At the time of the Islamic conquest, the Coptic language, a latter incarnation of the ancient Egyptian language, was the medium of both religious and everyday life for the mass of the population. By the 12th century, however, Arabic had come into common use even among Christian Copts, whose former tongue continued only as a liturgical language for the Coptic Orthodox Church.
Copts are far and away the largest Christian denomination in the country. In language, dress, and way of life they are indistinguishable from Muslim Egyptians; their church ritual and traditions, however, date from before the Arab conquest in the 7th century. Ever since it broke with the Eastern Church in the 5th century, the Coptic Orthodox Church has maintained its autonomy, and its beliefs and ritual have remained basically unchanged. The Copts have traditionally been associated with certain handicrafts and trades and, above all, with accountancy, banking, commerce, and the civil service; there are, however, rural communities that are wholly Coptic, as well as mixed Coptic-Muslim villages. The Copts are most numerous in the middle Nile valley governorates of Asyūṭ, Al-Minyā, and Qinā. About one-fourth of the total Coptic population lives in Cairo. - Languages (ENCYCLOPÆDIA BRITANNICA)
Samn's response to this question leads one to believe that Arabic as a liturgical language stated in the 8th century.
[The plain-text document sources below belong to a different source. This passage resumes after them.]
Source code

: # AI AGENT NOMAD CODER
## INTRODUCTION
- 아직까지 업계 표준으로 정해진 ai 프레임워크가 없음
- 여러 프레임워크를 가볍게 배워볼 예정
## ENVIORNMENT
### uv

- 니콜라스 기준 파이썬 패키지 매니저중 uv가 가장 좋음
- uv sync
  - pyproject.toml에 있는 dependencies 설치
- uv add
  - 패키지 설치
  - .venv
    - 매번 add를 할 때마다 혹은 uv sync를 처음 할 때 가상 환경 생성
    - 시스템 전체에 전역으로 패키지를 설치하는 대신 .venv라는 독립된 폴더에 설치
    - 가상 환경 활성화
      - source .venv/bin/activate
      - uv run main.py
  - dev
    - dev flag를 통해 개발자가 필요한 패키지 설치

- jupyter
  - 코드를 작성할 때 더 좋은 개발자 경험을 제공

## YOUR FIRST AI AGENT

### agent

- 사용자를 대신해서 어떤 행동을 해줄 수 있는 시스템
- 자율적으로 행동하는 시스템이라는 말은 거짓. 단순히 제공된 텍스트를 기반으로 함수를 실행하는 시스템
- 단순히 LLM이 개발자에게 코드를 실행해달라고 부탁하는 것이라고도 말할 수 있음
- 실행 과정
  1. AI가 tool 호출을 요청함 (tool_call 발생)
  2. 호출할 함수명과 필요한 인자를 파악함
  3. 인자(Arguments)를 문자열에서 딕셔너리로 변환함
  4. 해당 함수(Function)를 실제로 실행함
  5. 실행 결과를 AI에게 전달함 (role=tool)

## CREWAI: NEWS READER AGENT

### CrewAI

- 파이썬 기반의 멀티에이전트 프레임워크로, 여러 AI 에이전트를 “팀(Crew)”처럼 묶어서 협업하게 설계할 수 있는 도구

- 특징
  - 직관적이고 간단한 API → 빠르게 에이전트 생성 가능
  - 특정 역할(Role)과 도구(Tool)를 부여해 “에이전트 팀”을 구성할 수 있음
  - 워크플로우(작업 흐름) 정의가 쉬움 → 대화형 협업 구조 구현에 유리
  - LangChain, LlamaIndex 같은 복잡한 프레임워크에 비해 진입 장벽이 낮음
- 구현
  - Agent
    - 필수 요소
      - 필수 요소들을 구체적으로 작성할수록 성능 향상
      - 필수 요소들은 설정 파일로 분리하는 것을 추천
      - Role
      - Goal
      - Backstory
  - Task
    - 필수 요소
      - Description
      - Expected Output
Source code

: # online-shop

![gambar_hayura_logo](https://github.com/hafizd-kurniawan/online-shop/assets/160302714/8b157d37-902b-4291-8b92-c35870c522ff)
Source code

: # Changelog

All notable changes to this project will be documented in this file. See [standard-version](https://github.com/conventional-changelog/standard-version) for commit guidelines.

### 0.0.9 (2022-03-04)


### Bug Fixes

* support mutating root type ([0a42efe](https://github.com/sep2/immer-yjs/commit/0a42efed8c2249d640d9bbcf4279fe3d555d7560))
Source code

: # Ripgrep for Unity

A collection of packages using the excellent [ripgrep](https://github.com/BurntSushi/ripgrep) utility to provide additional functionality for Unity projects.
However that is easily refuted for a later date as the following article clearly demonstrates: The identity and witness of Arab pre-Islamic Arab Christianity: The Arabic language and the Bible.
Because of these two problems, no Arab Eusebius and no clear definition of arabness, we have difficulty in uncovering the story of the Arabs, and especially the Arab Christians, from their own perspective in antiquity. It is not until the 6th century that we find Arabs using the Arabic script to leave any form of cultural self-identification. The poetry of pre-Islamic Arabs is the first genre of indigenous literature where the history of the Arabs can be gleaned from their own perspective; and even so, most of the collections of these 6th century poets are the result of 8th century editors (Hoyland 2001:212-220).The general murkiness of the historical sources on the Arabs is difficult enough, let alone our inquiry into what Arab Christianity actually signifies. Nevertheless, if we look closely we find the evidence.
The middle of the 7th century created unique problems for the development and use of a public Arab Christian text. As Kenneth Cragg famously wrote, Arab Christians are linguistically defined by a language that is 'bound over to the Qur'an' (Cragg 1991:65). To put it another way, as the Qur'an has served as the standard of the Arabic language since its own binding, Arab Christians have had to engage in their own self-discovery of what it means to be Arab apart from the arabnessof the Qur'an. For some Arab Christians this has meant upholding the Islamic tradition as one important Arab cultural legacy. For others it has meant jettisoning the Arab veneer and looking for the pre-Islamic identities of the Phoenicians or Pharaohs. At other points in history, Arab Christians have tried to define their Arabness as an imperial imposition that has been forced upon their previous own cultural identities.
Thus it was only after the appearance of the Qur'an that Christians truely started writing in Arabic for apologetics and scriptural purposes. Its' use as a liturgical language was much later.